Präsidentin Inge Posch-Gruska: Danke sehr.

Als Nächster zu Wort gemeldet ist Herr Bundesrat Gregor Hammerl. – Bitte.


19.14.35

Bundesrat Gregor Hammerl (ÖVP, Steiermark): Sehr geehrte Frau Minister! Geschätz­te Frau Präsidentin! Meine geschätzten Damen und Herren! Mit dem Heimopferrenten­gesetz 2017 wurde eine „Geste der Versöhnung“ mit Menschen, denen in massivster Weise Unrecht zugefügt worden ist, gesetzt. Die Frau Präsidentin hat es erwähnt: Es handelt sich um ein ganz, ganz wichtiges Gesetz in Österreich. Wiedergutmachung, meine Damen und Herren, gibt es nicht. Verletzungen physischer Art können vielleicht weitgehend Heilung finden, seelische Wunden aber bleiben. Der Start ins Leben war für viele ein Fehlstart, was sich bis heute auswirkt. Dieses Gesetz, das im Zusammen­hang mit dieser Geste auch die Schaffung eines Anspruchs auf eine monatliche Rente beinhaltet, ist ein wirklicher Schritt hin zu dieser Versöhnung.

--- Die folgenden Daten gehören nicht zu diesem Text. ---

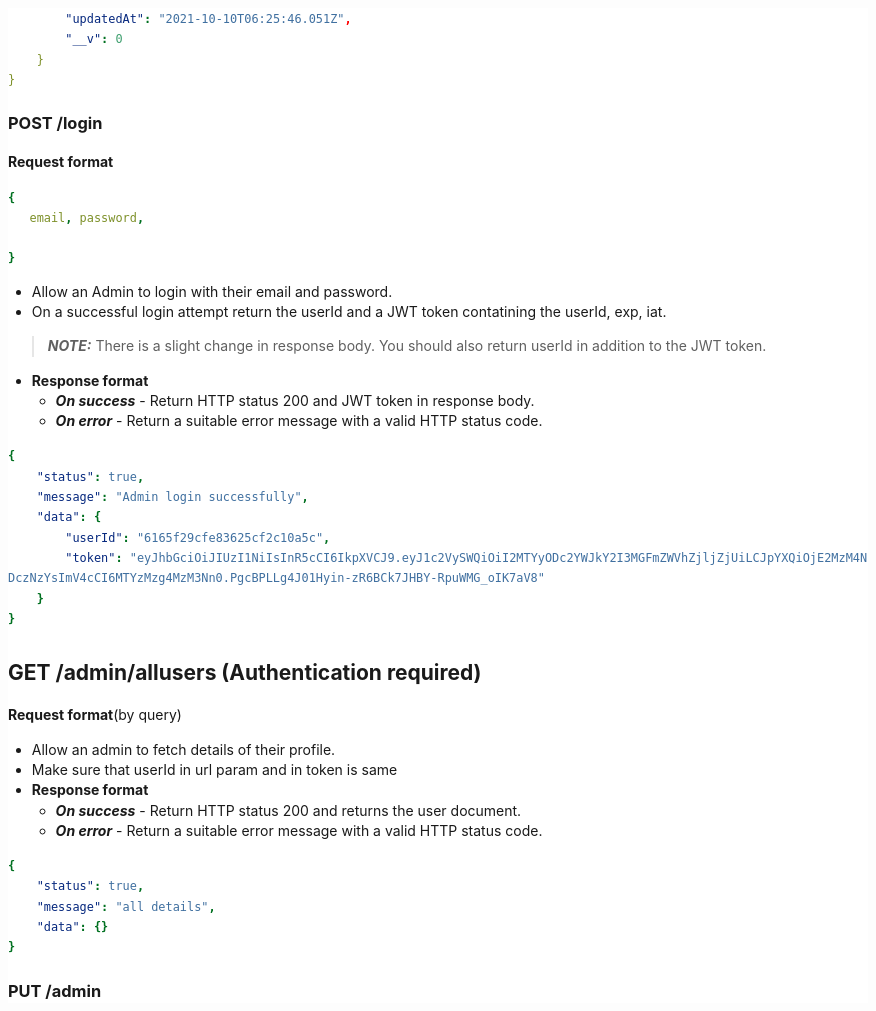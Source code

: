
 ```yaml
        "updatedAt": "2021-10-10T06:25:46.051Z",
        "__v": 0
    }
}
```


### POST /login

__Request format__
```yaml
{
   email, password,

}
```
- Allow an Admin to login with their email and password.
- On a successful login attempt return the userId and a JWT token contatining the userId, exp, iat.
> **_NOTE:_** There is a slight change in response body. You should also return userId in addition to the JWT token.
- __Response format__
  - _**On success**_ - Return HTTP status 200 and JWT token in response body.
  - _**On error**_ - Return a suitable error message with a valid HTTP status code.
```yaml
{
    "status": true,
    "message": "Admin login successfully",
    "data": {
        "userId": "6165f29cfe83625cf2c10a5c",
        "token": "eyJhbGciOiJIUzI1NiIsInR5cCI6IkpXVCJ9.eyJ1c2VySWQiOiI2MTYyODc2YWJkY2I3MGFmZWVhZjljZjUiLCJpYXQiOjE2MzM4NDczNzYsImV4cCI6MTYzMzg4MzM3Nn0.PgcBPLLg4J01Hyin-zR6BCk7JHBY-RpuWMG_oIK7aV8"
    }
}
```


## GET /admin/allusers (Authentication required)

__Request format__(by query)
```yaml


```
- Allow an admin to fetch details of their profile.
- Make sure that userId in url param and in token is same
- __Response format__
  - _**On success**_ - Return HTTP status 200 and returns the user document.
  - _**On error**_ - Return a suitable error message with a valid HTTP status code.
```yaml
{
    "status": true,
    "message": "all details",
    "data": {}
}
```
### PUT /admin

Der Kreis der Bezugsberechtigten wurde nun so definiert: Opfer von Misshandlungen in Heimen und Pflegefamilien können bei Zutreffen der Voraussetzungen seit 1. Juli 2017 eine monatliche Rente in der Höhe von 300 Euro beziehen. – Nicht viel, aber es ist eine Gutmachung.

Bezugsberechtigt sind Personen, die eine Entschädigung als Missbrauchsopfer erhal­ten haben und eine Pension beziehen beziehungsweise das Pensionsalter erreicht ha­ben, sowie jene, die eine Dauerleistung aus der Mindestsicherung aufgrund der dauer­haften Erwerbsunfähigkeit beziehen.

Mit der Änderung des Gesetzes wurde der Kreis der Personen, die Anspruch auf eine Zusatzrente haben, ausgeweitet. Auch Personen, die in Krankenanstalten, Psychia­trien, privaten Trägereinrichtungen zu Opfern von Misshandlungen und Missbrauch wur­den, und solche, die sich einer Malariatherapie unterziehen mussten, haben nun An­spruch auf symbolische – ich wiederhole: auf symbolische – Entschädigung. Das ist gut so, weil nicht mehr unterschieden werden muss zwischen Opfern gewisser Einrich­tungen, die diese Entschädigungen bekommen, und solchen, die kein Recht darauf haben. Vor diesem Gesetz müssen alle Opfer, meine Damen und Herren, die gleiche Behandlung erfahren.

Wir müssen uns dabei vor Augen halten, dass es für die Einrichtungen, die diese Ent­scheidung über das Zusprechen einer Entschädigung treffen müssen, nicht immer leicht ist, da zu einem gerechten Urteil zu kommen. Unsere ehemalige Landeshaupt­frau Waltraud Klasnic war und ist noch heute in dieser Kommission, bei der sich immer noch Frauen und Männer melden. Das ist keine einfache, es ist eine schwierige Arbeit, deshalb müssen wir diesen Personen sehr dankbar dafür sein, dass sie dazu bereit sind, die Anträge gewissenhaft zu überprüfen. Dazu kommt jetzt, dass Anträge, die vor dem Hintergrund der derzeitigen Gesetzeslage abgelehnt wurden und die zur Nach­besserung aussichtsreich erscheinen, nun neu begutachtet, aber auch neu beurteilt wer­den müssen – eine Menge Arbeit.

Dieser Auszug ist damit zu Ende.